▶ _DATA SUPPLIED_

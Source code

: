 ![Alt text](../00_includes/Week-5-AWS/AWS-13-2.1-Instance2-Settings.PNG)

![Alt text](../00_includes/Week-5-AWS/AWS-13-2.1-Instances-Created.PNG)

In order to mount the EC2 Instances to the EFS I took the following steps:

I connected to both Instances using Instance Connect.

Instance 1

...

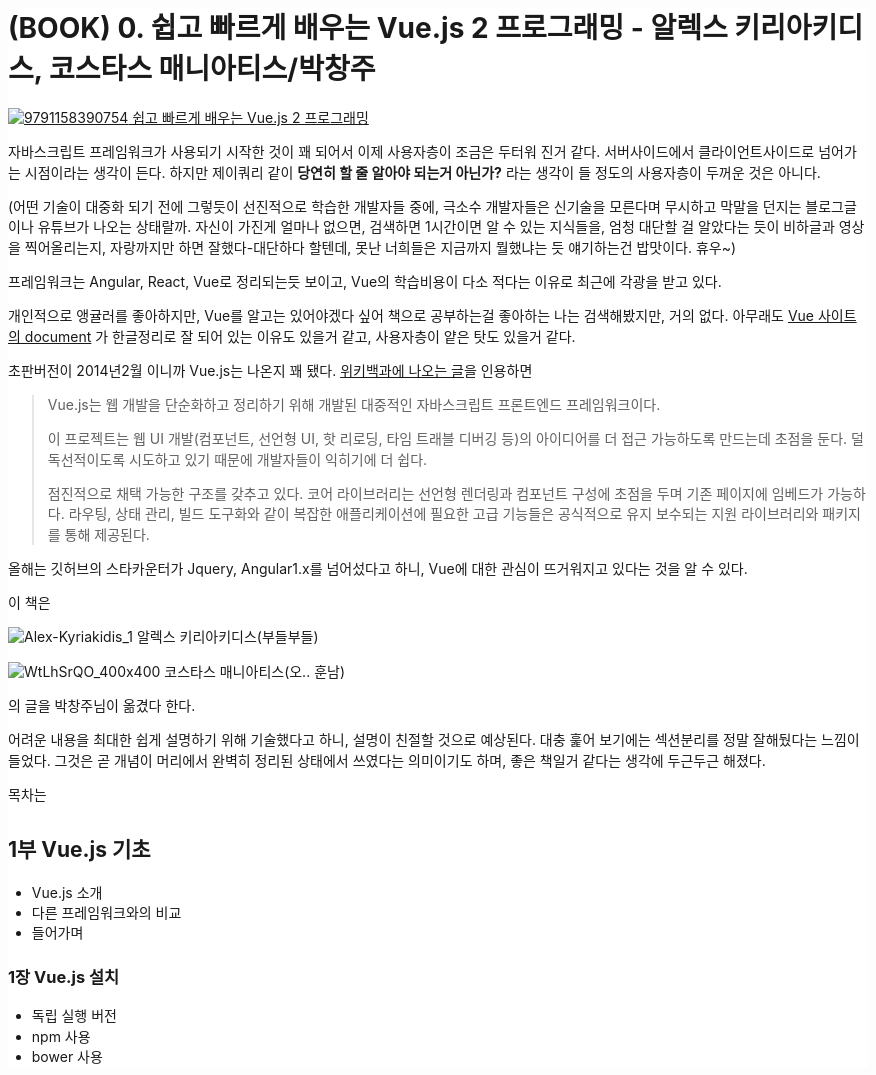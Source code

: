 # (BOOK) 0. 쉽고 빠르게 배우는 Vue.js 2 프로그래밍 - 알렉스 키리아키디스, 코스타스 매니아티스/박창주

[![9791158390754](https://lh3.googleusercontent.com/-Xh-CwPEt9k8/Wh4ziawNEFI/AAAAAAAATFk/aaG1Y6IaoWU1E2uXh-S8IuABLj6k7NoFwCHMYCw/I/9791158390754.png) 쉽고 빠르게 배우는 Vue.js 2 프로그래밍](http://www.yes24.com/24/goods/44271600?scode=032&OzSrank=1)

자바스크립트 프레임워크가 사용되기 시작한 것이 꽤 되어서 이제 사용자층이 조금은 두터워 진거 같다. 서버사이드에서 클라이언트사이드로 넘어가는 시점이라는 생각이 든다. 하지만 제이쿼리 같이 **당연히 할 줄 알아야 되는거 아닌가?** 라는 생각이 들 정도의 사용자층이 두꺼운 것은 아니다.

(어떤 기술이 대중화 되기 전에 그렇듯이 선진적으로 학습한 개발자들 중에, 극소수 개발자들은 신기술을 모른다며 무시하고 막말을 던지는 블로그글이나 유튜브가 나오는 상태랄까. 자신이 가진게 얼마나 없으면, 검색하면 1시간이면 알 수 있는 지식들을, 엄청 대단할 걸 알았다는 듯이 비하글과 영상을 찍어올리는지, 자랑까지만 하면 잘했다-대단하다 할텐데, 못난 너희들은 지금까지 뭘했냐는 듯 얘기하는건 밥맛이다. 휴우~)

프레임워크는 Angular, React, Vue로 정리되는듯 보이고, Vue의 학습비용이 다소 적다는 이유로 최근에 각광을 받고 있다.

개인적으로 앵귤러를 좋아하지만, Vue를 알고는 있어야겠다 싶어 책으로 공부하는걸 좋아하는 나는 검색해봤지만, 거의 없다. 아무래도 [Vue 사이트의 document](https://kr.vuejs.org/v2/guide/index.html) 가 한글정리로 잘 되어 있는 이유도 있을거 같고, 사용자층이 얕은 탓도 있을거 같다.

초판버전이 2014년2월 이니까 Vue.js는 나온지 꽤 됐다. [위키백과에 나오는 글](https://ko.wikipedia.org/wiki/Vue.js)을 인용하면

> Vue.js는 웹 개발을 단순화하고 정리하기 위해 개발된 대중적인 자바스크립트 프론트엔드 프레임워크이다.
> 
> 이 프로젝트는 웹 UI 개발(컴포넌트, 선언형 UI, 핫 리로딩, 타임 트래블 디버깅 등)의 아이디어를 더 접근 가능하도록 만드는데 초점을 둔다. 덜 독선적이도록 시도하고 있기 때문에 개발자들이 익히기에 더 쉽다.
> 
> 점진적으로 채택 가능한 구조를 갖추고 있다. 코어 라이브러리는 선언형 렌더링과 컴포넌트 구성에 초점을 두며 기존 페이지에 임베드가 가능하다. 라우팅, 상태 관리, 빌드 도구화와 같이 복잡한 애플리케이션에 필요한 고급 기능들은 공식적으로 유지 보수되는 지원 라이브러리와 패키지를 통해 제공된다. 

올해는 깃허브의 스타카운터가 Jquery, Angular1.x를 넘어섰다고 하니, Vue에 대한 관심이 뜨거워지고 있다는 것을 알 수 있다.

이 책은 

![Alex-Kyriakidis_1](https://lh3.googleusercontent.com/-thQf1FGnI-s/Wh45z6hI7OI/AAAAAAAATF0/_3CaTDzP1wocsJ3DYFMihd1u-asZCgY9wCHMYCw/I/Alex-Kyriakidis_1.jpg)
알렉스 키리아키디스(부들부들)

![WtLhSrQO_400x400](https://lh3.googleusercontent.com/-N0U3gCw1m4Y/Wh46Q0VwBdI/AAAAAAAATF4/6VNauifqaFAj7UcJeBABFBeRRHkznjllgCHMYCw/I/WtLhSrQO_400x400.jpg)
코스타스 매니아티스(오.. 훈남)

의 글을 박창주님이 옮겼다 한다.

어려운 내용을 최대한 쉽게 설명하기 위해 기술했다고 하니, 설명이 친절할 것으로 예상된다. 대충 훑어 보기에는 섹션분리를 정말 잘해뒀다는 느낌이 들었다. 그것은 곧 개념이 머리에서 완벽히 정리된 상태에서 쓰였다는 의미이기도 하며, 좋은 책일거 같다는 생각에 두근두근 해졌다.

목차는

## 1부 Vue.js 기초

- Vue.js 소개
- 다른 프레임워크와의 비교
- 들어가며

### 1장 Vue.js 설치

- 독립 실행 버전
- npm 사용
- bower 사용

▶ _ASSIGNMENT_
Reproduce exactly the stretch of the material above that starts at the line with "키리아키디스, 코스타스 매니아티스/박창주" and ends at the line with "개인적으로 앵귤러를 좋아하지만, Vue를", both included, and nothing else.

▶ _OUTPUT_
: # (BOOK) 0. 쉽고 빠르게 배우는 Vue.js 2 프로그래밍 - 알렉스 키리아키디스, 코스타스 매니아티스/박창주

[![9791158390754](https://lh3.googleusercontent.com/-Xh-CwPEt9k8/Wh4ziawNEFI/AAAAAAAATFk/aaG1Y6IaoWU1E2uXh-S8IuABLj6k7NoFwCHMYCw/I/9791158390754.png) 쉽고 빠르게 배우는 Vue.js 2 프로그래밍](http://www.yes24.com/24/goods/44271600?scode=032&OzSrank=1)

자바스크립트 프레임워크가 사용되기 시작한 것이 꽤 되어서 이제 사용자층이 조금은 두터워 진거 같다. 서버사이드에서 클라이언트사이드로 넘어가는 시점이라는 생각이 든다. 하지만 제이쿼리 같이 **당연히 할 줄 알아야 되는거 아닌가?** 라는 생각이 들 정도의 사용자층이 두꺼운 것은 아니다.

(어떤 기술이 대중화 되기 전에 그렇듯이 선진적으로 학습한 개발자들 중에, 극소수 개발자들은 신기술을 모른다며 무시하고 막말을 던지는 블로그글이나 유튜브가 나오는 상태랄까. 자신이 가진게 얼마나 없으면, 검색하면 1시간이면 알 수 있는 지식들을, 엄청 대단할 걸 알았다는 듯이 비하글과 영상을 찍어올리는지, 자랑까지만 하면 잘했다-대단하다 할텐데, 못난 너희들은 지금까지 뭘했냐는 듯 얘기하는건 밥맛이다. 휴우~)

프레임워크는 Angular, React, Vue로 정리되는듯 보이고, Vue의 학습비용이 다소 적다는 이유로 최근에 각광을 받고 있다.

개인적으로 앵귤러를 좋아하지만, Vue를 알고는 있어야겠다 싶어 책으로 공부하는걸 좋아하는 나는 검색해봤지만, 거의 없다. 아무래도 [Vue 사이트의 document](https://kr.vuejs.org/v2/guide/index.html) 가 한글정리로 잘 되어 있는 이유도 있을거 같고, 사용자층이 얕은 탓도 있을거 같다.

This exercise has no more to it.